Monday, May 7, 2007

Format Obsolescence: the Prostate Cancer of Preservation

This is the second post in a series on format obsolescence. In the first I argued that it is hard to find a plausible scenario in which it would no longer be possible to render a format for which there is an open-source renderer.

In the long run, we are all dead. In the long run, all digital formats become obsolete. Broadly, reactions to this dismal prospect have taken two forms:

- The aggressive form has been to do as much work as possible as soon as possible in the expectation that when format obsolescence finally strikes, the results of this meticulous preparation will pay dividends.

-The relaxed form has been to postpone doing anything until it is absolutely essential, in the expectation that the onward march of technology will mean that the tools available for performing the eventual migration will be better than those available today.

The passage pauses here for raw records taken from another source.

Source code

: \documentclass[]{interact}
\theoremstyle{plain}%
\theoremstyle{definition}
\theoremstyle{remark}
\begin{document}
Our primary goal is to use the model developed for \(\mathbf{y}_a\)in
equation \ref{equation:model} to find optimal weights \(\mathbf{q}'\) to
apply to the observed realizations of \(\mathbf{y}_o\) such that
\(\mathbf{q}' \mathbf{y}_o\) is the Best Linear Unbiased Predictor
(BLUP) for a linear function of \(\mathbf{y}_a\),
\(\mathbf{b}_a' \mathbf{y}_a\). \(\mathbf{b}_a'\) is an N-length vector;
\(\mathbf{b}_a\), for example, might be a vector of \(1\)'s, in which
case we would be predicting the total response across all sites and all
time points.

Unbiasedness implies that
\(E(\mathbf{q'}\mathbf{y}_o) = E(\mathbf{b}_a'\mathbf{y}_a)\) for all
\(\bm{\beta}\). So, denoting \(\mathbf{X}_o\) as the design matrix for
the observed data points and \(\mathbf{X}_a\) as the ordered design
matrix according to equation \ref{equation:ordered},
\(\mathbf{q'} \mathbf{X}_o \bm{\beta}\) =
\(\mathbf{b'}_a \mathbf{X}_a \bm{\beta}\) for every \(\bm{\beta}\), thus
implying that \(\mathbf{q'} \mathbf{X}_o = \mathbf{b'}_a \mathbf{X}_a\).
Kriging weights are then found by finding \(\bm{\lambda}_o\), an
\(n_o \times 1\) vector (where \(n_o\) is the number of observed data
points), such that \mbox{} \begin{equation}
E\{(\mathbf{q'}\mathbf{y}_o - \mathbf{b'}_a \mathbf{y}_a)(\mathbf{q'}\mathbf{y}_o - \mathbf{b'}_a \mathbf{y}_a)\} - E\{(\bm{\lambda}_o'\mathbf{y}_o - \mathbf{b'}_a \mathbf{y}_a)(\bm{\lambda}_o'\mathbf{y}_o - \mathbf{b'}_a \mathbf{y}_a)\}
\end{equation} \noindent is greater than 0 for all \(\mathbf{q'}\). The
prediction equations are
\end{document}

I will argue that format obsolescence is the prostate cancer of digital preservation. It is a serious and ultimately fatal problem. If you were to live long enough you would eventually be diagnosed with it, and some long time later you would die from it. Once it is diagnosed there is as yet no certain cure for it. No prophylactic measures are known to be effective in preventing its onset. All prophylactic measures are expensive and have side-effects. But it is highly likely that something else will kill you first, so "watchful waiting", another name for the "relaxed" approach, is normally the best course of action.

The most important threat to digital preservation is not the looming but distant and gradual threat of format obsolescence. It is rather the immediate and potentially fatal threat of economic failure. No-one has enough money to preserve the materials that should be preserved with the care they deserve. That is why current discussions of digital preservation prominently feature the problem of "sustainability".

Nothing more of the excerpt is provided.